(REQUIRED WORK): Which of the lines in the data mention the string "analysis"? List them all.

[Dataset entries]
|---|
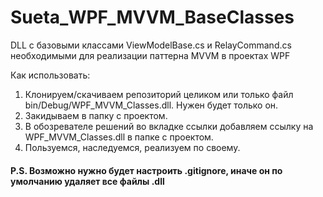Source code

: # Sueta_WPF_MVVM_BaseClasses
DLL с базовыми классами ViewModelBase.cs и RelayCommand.cs необходимыми для реализации паттерна MVVM в проектах WPF

Как использовать:

1. Клонируем/скачиваем репозиторий целиком или только файл bin/Debug/WPF_MVVM_Classes.dll. Нужен будет только он.
2. Закидываем в папку с проектом.
3. В обозревателе решений во вкладке ссылки добавляем ссылку на WPF_MVVM_Classes.dll в папке с проектом.
4. Пользуемся, наследуемся, реализуем по своему.

#### P.S. Возможно нужно будет настроить .gitignore, иначе он по умолчанию удаляет все файлы .dll
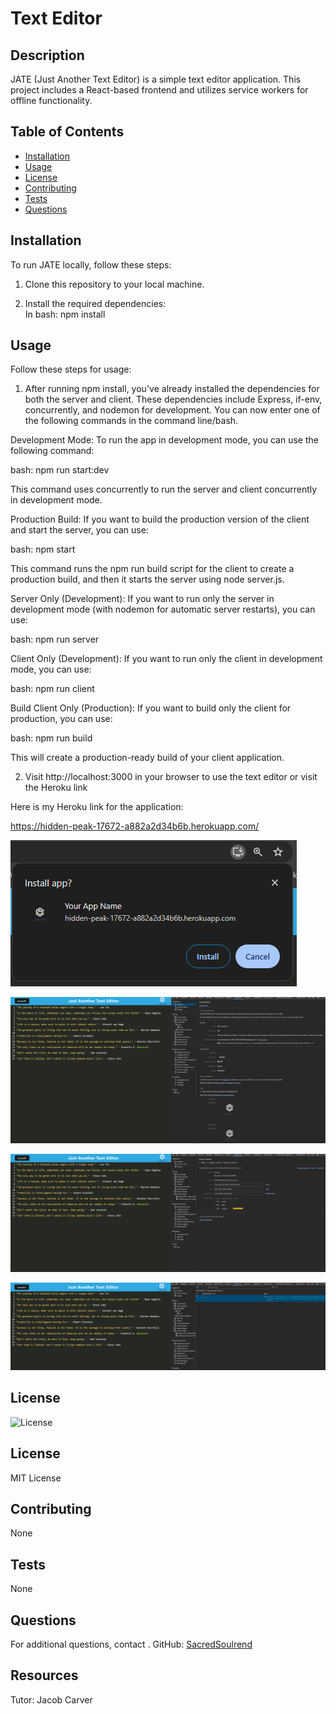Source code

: # Text Editor

## Description
JATE (Just Another Text Editor) is a simple text editor application. This project includes a React-based frontend and utilizes service workers for offline functionality.

## Table of Contents
- [Installation](#installation)
- [Usage](#usage)
- [License](#license)
- [Contributing](#contributing)
- [Tests](#tests)
- [Questions](#questions)

## Installation
To run JATE locally, follow these steps:

1. Clone this repository to your local machine.

2. Install the required dependencies:<br> 
In bash: npm install<br> 

## Usage
Follow these steps for usage:

1. After running npm install, you've already installed the dependencies for both the server and client. These dependencies include Express, if-env, concurrently, and nodemon for development.  You can now enter one of the following commands in the command line/bash.

Development Mode:
To run the app in development mode, you can use the following command:

bash: npm run start:dev<br>

This command uses concurrently to run the server and client concurrently in development mode.

Production Build:
If you want to build the production version of the client and start the server, you can use:

bash: npm start<br>

This command runs the npm run build script for the client to create a production build, and then it starts the server using node server.js.

Server Only (Development):
If you want to run only the server in development mode (with nodemon for automatic server restarts), you can use:

bash: npm run server<br>

Client Only (Development):
If you want to run only the client in development mode, you can use:

bash: npm run client<br>

Build Client Only (Production):
If you want to build only the client for production, you can use:

bash: npm run build<br>

This will create a production-ready build of your client application.

2. Visit http://localhost:3000 in your browser to use the text editor or visit the Heroku link<br>

Here is my Heroku link for the application:

https://hidden-peak-17672-a882a2d34b6b.herokuapp.com/

![Alt text](assets/pics/install.png)

![Alt text](assets/pics/manifest.png)

![Alt text](<assets/pics/service worker.png>)

![Alt text](<assets/pics/IndexedDB stoarage.png>)

## License
![License](https://img.shields.io/badge/license-MIT-yellow)

## License

MIT License

## Contributing
None

## Tests
None

## Questions
For additional questions, contact .
GitHub: [SacredSoulrend](https://github.com/SacredSoulrend)

## Resources
Tutor: Jacob Carver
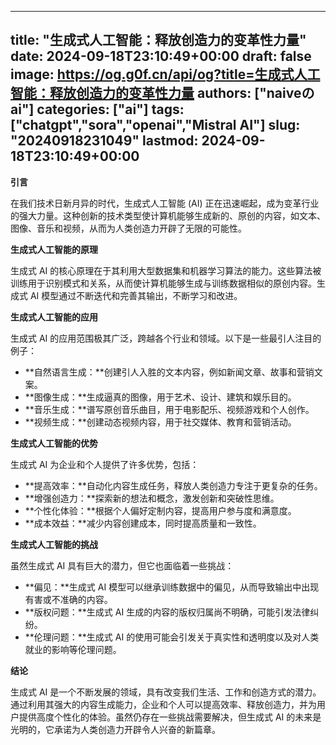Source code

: 
---
title: "生成式人工智能：释放创造力的变革性力量"
date: 2024-09-18T23:10:49+00:00
draft: false
image: https://og.g0f.cn/api/og?title=生成式人工智能：释放创造力的变革性力量
authors: ["naiveのai"]
categories: ["ai"]
tags: ["chatgpt","sora","openai","Mistral AI"]
slug: "20240918231049"
lastmod: 2024-09-18T23:10:49+00:00
---
**引言**

在我们技术日新月异的时代，生成式人工智能 (AI) 正在迅速崛起，成为变革行业的强大力量。这种创新的技术类型使计算机能够生成新的、原创的内容，如文本、图像、音乐和视频，从而为人类创造力开辟了无限的可能性。

**生成式人工智能的原理**

生成式 AI 的核心原理在于其利用大型数据集和机器学习算法的能力。这些算法被训练用于识别模式和关系，从而使计算机能够生成与训练数据相似的原创内容。生成式 AI 模型通过不断迭代和完善其输出，不断学习和改进。

**生成式人工智能的应用**

生成式 AI 的应用范围极其广泛，跨越各个行业和领域。以下是一些最引人注目的例子：

- **自然语言生成：**创建引人入胜的文本内容，例如新闻文章、故事和营销文案。
- **图像生成：**生成逼真的图像，用于艺术、设计、建筑和娱乐目的。
- **音乐生成：**谱写原创音乐曲目，用于电影配乐、视频游戏和个人创作。
- **视频生成：**创建动态视频内容，用于社交媒体、教育和营销活动。

**生成式人工智能的优势**

生成式 AI 为企业和个人提供了许多优势，包括：

- **提高效率：**自动化内容生成任务，释放人类创造力专注于更复杂的任务。
- **增强创造力：**探索新的想法和概念，激发创新和突破性思维。
- **个性化体验：**根据个人偏好定制内容，提高用户参与度和满意度。
- **成本效益：**减少内容创建成本，同时提高质量和一致性。

**生成式人工智能的挑战**

虽然生成式 AI 具有巨大的潜力，但它也面临着一些挑战：

- **偏见：**生成式 AI 模型可以继承训练数据中的偏见，从而导致输出中出现有害或不准确的内容。
- **版权问题：**生成式 AI 生成的内容的版权归属尚不明确，可能引发法律纠纷。
- **伦理问题：**生成式 AI 的使用可能会引发关于真实性和透明度以及对人类就业的影响等伦理问题。

**结论**

生成式 AI 是一个不断发展的领域，具有改变我们生活、工作和创造方式的潜力。通过利用其强大的内容生成能力，企业和个人可以提高效率、释放创造力，并为用户提供高度个性化的体验。虽然仍存在一些挑战需要解决，但生成式 AI 的未来是光明的，它承诺为人类创造力开辟令人兴奋的新篇章。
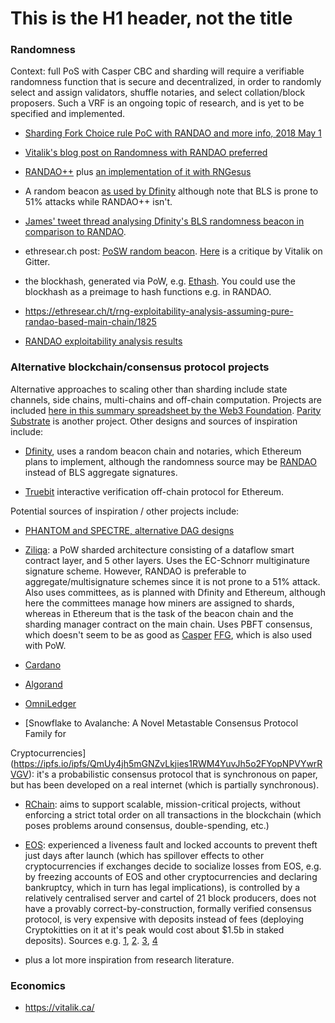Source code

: <!-- TITLE: Title for Alternatives -->
<!-- SUBTITLE: Subtitle for Alternatives -->

# This is the H1 header, not the title


### Randomness



Context: full PoS with Casper CBC and sharding will require a verifiable randomness function that is secure and decentralized, in order to randomly select and assign validators, shuffle notaries, and select collation/block proposers. Such a VRF is an ongoing topic of research, and is yet to be specified and implemented. 



* [Sharding Fork Choice rule PoC with RANDAO and more info, 2018 May 1](https://twitter.com/VitalikButerin/status/991021062811930624)

* [Vitalik's blog post on Randomness with RANDAO preferred](https://vitalik.ca/files/randomness.html)

* [RANDAO++](https://twitter.com/VitalikButerin/status/734735362493427713) plus [an implementation of it with RNGesus](https://github.com/zweicoder/RNGesus)

* A random beacon [as used by Dfinity]() although note that BLS is prone to 51% attacks while RANDAO++ isn't.

* [James' tweet thread analysing Dfinity's BLS randomness beacon in comparison to RANDAO](https://twitter.com/JamesCRay01/status/984289250400075777).

* ethresear.ch post: [PoSW random beacon](https://ethresear.ch/t/posw-random-beacon/1814). [Here](https://gitter.im/ethereum/sharding?at=5adf53096d7e07082b2bdf44) is a critique by Vitalik on Gitter.

* the blockhash, generated via PoW, e.g. [Ethash](https://ethereum.github.io/yellowpaper/paper.pdf#appendix.J). You could use the blockhash as a preimage to hash functions e.g. in RANDAO.

* https://ethresear.ch/t/rng-exploitability-analysis-assuming-pure-randao-based-main-chain/1825

* [RANDAO exploitability analysis results](https://gitter.im/ethereum/sharding?at=5af228fc40f24c43046242f9)



### Alternative blockchain/consensus protocol projects



Alternative approaches to scaling other than sharding include state channels, side chains, multi-chains and off-chain computation. Projects are included [here in this summary spreadsheet by the Web3 Foundation](https://docs.google.com/spreadsheets/d/1BQ0bK_LhSQvxtvXryVoIcmxeKMuVJCq6oD0aS5_hpC8). [Parity Substrate](https://www.reddit.com/r/ethereum/comments/8dgoup/parity_substrate/) is another project. Other designs and sources of inspiration include:

- [Dfinity](https://www.dfinity.org/pdf-viewer/pdfs/viewer?file=../library/dfinity-consensus.pdf), uses a random beacon chain and notaries, which Ethereum plans to implement, although the randomness source may be [RANDAO](https://github.com/ethereum/research/blob/master/sharding_fork_choice_poc/beacon_chain_node.py) instead of BLS aggregate signatures.

- [Truebit](https://truebit.io/) interactive verification off-chain protocol for Ethereum.



Potential sources of inspiration / other projects include:

- [PHANTOM and SPECTRE, alternative DAG designs](https://ethresear.ch/t/phantom-and-spectre-by-a-zohar-and-y-sompolinsky/1888)

- [Ziliqa](https://docs.zilliqa.com/whitepaper.pdf): a PoW sharded architecture consisting of a dataflow smart contract layer, and 5 other layers. Uses the EC-Schnorr multiginature signature scheme. However, RANDAO is preferable to aggregate/multisignature schemes since it is not prone to a 51% attack. Also uses committees, as is planned with Dfinity and Ethereum, although here the committees manage how miners are assigned to shards, whereas in Ethereum that is the task of the beacon chain and the sharding manager contract on the main chain. Uses PBFT consensus, which doesn't seem to be as good as [Casper](http://wikijs.ethereum.wiki/Casper-Proof-of-Stake-compendium) [FFG](https://eips.ethereum.org/EIPS/eip-1011), which is also used with PoW.

- [Cardano](https://cardanodocs.com/introduction/)

- [Algorand](https://www.algorand.com/whitepapers/)

- [OmniLedger](https://eprint.iacr.org/2017/406.pdf)

- [Snowflake to Avalanche: A Novel Metastable Consensus Protocol Family for

Cryptocurrencies](https://ipfs.io/ipfs/QmUy4jh5mGNZvLkjies1RWM4YuvJh5o2FYopNPVYwrRVGV): it's a probabilistic consensus protocol that is synchronous on paper, but has been developed on a real internet (which is partially synchronous).

- [RChain](http://architecture-docs.readthedocs.io/introduction/motivation.html): aims to support scalable, mission-critical projects, without enforcing a strict total order on all transactions in the blockchain (which poses problems around consensus, double-spending, etc.)

- [EOS](https://eos.io/): experienced a liveness fault and locked accounts to prevent theft just days after launch (which has spillover effects to other cryptocurrencies if exchanges decide to socialize losses from EOS, e.g. by freezing accounts of EOS and other cryptocurrencies and declaring bankruptcy, which in turn has legal implications), is controlled by a relatively centralised server and cartel of 21 block producers, does not have a provably correct-by-construction, formally verified consensus protocol,  is very expensive with deposits instead of fees (deploying Cryptokitties on it at it's peak would cost about $1.5b in staked deposits). Sources e.g. [1](https://www.coindesk.com/cold-reception-crypto-reacted-eos-blockchain-freeze/), [2](https://www.coindesk.com/eos-locked-7-accounts-implications-everyone-crypto/). [3](https://ethresear.ch/t/against-replacing-transaction-fees-with-deposits/940/3), [4](https://ethresear.ch/t/against-replacing-transaction-fees-with-deposits/940?u=jamesray1)

- plus a lot more inspiration from research literature.



### Economics



* https://vitalik.ca/
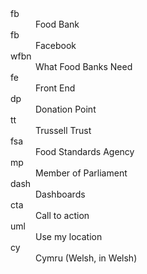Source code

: <dl>
  <dt>fb</dt>
  <dd>Food Bank</dd>
  <dt>fb</dt>
  <dd>Facebook</dd>
  <dt>wfbn</dt>
  <dd>What Food Banks Need</dd>
  <dt>fe</dt>
  <dd>Front End</dd>
  <dt>dp</dt>
  <dd>Donation Point</dd>
  <dt>tt</dt>
  <dd>Trussell Trust</dd>
  <dt>fsa</dt>
  <dd>Food Standards Agency</dd>
  <dt>mp</dt>
  <dd>Member of Parliament</dd>
  <dt>dash</dt>
  <dd>Dashboards</dd>
  <dt>cta</dt>
  <dd>Call to action</dd>
  <dt>uml</dt>
  <dd>Use my location</dd>
  <dt>cy</dt>
  <dd>Cymru (Welsh, in Welsh)</dd>
</dl>
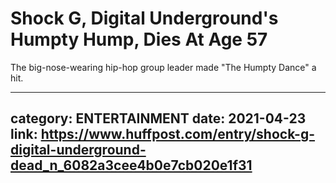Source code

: # Shock G, Digital Underground's Humpty Hump, Dies At Age 57

The big-nose-wearing hip-hop group leader made "The Humpty Dance" a hit.

---
category: ENTERTAINMENT
date: 2021-04-23
link: https://www.huffpost.com/entry/shock-g-digital-underground-dead_n_6082a3cee4b0e7cb020e1f31
---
|---|
(EXERCISE RESPONSE):
* https://ethresear.ch/t/rng-exploitability-analysis-assuming-pure-randao-based-main-chain/1825
* [RANDAO exploitability analysis results](https://gitter.im/ethereum/sharding?at=5af228fc40f24c43046242f9)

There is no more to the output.